Risk factors for SAO were found to be very similar to those for chronic airflow obstruction (CAO) [13, 38, 49], and included increasing age, previous smoking, passive smoke exposure, low education, and history of tuberculosis. Biomass fuel use for cooking and heating was found not to be a risk factor for post-bronchodilator SAO [13] in keeping with previous research on CAO [50], although available data are limited. However, in a single study, exposure to high annual levels of PM2.5 was associated with increased risk of post-bronchodilator SAO [13], contradicting previous research in populations with CAO [51]. In support of an association between SAO, smoking and PM2.5, the five included cohort studies reported a greater decline in FEF25–75 among current smokers, compared to never or former smokers [30], and a lesser decline in FEF25–75 in individuals exposed to lower levels of air particulates. A recent hospital-based study in adults, aged 40 years and above, has suggested that SAO might be an important predictor of COPD diagnosis several years later [18]. Therefore, the importance of isolated SAO at population level is its potential to be a modifiable precursor to future CAO.

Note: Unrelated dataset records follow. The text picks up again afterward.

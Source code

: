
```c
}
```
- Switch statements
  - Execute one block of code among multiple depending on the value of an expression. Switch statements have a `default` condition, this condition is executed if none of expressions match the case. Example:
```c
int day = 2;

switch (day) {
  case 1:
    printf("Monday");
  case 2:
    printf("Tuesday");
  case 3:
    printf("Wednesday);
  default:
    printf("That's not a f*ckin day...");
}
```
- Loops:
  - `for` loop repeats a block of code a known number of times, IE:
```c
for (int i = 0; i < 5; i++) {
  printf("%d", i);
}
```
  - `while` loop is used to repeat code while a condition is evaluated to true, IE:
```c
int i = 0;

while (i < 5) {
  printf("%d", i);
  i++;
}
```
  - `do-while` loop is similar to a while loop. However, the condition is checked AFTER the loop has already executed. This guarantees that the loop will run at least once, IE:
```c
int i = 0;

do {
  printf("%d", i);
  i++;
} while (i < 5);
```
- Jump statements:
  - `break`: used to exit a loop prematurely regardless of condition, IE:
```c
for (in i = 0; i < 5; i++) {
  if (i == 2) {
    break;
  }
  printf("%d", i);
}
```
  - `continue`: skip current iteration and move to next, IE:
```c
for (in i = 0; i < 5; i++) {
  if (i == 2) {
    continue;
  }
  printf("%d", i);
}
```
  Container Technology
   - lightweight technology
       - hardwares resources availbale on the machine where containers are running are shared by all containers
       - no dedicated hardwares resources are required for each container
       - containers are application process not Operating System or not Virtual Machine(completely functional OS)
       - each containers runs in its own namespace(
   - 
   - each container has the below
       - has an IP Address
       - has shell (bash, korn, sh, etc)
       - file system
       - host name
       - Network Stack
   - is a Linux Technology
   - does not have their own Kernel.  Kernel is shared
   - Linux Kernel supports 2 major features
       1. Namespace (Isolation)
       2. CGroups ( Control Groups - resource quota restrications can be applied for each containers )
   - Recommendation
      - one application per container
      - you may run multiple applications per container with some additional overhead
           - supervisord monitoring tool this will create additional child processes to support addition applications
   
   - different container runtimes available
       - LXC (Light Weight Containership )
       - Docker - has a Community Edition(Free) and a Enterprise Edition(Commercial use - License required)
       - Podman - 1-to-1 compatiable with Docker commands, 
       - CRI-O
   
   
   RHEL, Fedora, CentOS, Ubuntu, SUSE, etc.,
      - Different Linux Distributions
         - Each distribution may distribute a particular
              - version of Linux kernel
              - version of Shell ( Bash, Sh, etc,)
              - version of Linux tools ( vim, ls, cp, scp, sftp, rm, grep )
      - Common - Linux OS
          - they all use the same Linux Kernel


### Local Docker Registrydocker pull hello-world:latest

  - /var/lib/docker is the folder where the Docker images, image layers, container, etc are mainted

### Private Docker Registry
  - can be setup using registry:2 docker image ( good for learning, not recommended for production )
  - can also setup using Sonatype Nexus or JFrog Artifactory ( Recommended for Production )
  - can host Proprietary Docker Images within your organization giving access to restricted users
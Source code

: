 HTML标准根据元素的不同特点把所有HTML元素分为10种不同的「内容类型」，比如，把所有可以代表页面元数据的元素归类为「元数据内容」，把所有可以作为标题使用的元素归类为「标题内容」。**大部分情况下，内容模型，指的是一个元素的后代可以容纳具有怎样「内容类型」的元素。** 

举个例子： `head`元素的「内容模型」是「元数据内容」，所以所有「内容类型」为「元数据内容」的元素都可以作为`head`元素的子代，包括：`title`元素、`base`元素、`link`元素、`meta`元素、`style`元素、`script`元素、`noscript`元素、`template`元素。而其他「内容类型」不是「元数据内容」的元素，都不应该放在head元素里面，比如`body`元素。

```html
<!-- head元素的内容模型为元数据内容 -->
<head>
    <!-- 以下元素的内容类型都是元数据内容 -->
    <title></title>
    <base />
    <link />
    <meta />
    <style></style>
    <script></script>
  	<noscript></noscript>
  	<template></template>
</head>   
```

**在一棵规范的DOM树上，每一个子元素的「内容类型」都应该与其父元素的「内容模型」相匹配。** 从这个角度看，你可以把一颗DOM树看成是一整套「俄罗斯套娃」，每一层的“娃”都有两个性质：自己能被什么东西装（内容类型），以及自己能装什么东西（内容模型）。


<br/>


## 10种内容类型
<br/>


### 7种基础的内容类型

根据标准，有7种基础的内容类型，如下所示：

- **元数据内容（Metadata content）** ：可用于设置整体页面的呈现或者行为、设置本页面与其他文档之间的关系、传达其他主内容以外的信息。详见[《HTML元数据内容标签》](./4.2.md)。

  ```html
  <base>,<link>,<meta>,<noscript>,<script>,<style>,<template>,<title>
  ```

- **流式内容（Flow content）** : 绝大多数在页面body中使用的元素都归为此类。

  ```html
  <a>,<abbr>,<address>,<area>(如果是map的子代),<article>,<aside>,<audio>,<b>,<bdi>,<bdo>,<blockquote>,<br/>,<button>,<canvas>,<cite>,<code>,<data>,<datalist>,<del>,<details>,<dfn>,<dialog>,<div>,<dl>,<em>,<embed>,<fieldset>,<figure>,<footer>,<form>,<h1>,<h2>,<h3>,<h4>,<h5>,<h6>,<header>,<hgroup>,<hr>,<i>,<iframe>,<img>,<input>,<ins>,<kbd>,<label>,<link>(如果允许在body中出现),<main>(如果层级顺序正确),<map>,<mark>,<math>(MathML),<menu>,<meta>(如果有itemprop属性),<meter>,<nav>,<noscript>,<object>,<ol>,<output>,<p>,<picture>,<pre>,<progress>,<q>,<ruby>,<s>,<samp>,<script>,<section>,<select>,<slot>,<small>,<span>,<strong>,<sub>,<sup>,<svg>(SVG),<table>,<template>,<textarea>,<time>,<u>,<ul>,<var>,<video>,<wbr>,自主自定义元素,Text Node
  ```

The main limitation in the literature is related to the lack of agreement between studies as to which spirometry parameter or definition of an abnormal result to use to assess SAO. In addition, the observational design of included studies increases risk of bias. The overall quality of evidence included in this review was fair, this was largely due to selection bias caused by choice of study population [14, 23, 32, 40], and unsatisfactory response rate [12, 14, 23, 29, 38]. Additionally, in several studies assessment of SAO was not a primary outcome, meaning they were likely not sufficiently powered to draw conclusions. There was potential information bias in 6 studies [12, 14, 23, 29, 38, 40], which did not specify whether FEV1 and FEV1/FVC were normal in the populations diagnosed with SAO. In the three studies that did specify [13, 32, 35], arbitrary percent predicted cut-offs were used. This makes it hard to discern whether SAO was present due to existing obstructive lung disease or as its own clinical entity. There was also considerable variation in the spirometry reference equations used. Most studies used locally derived regression equations, while highly applicable to the population being studied, they are not transferable across regions. Additionally, only 50% of studies followed American Thoracic Society and European Respiratory Society (ATS/ERS) spirometry performance guidelines [52], meaning the quality of spirometry measurements in some studies could be questioned. Furthermore, most recent studies were based in the western pacific region, whereas studies providing prevalence estimates for SAO in Europe and the Americas were pre-2000 and likely not applicable to modern day. At review level, every effort was made to limit risk of bias. However, as the primary outcome of this study was which spirometry parameters are used to identify SAO, we may have missed publications which contained relevant data for prevalence estimates because they did not explicitly state that they were assessing SAO. In addition, as per the study protocol, we intended to assess certainty of evidence using the GRADE methodology for prevalence and risk factors for SAO [53]. However, as we could not present pooled estimates for either of these outcomes, and therefore draw firm conclusions, we could not comment on the certainty of evidence.

Conclusions

This review highlights significant methodological inconsistencies in the measurement of SAO in population-based studies. Importantly, it highlights that researchers and clinicians should be cautious about continuing to use spirometry to identify SAO until a consensus is reached. Prevalence estimates derived from spirometry should not be used to inform policy while so many different diagnostic methods are being used. The significant association of SAO with risk factors such as smoking, air pollution, education level and age should not be ignored, but further examined in larger population-based studies. Future research should use LLN to estimate prevalence and risk factors for SAO with longitudinal follow-up, to determine whether those with SAO at baseline go on to develop obstructive lung conditions later in life.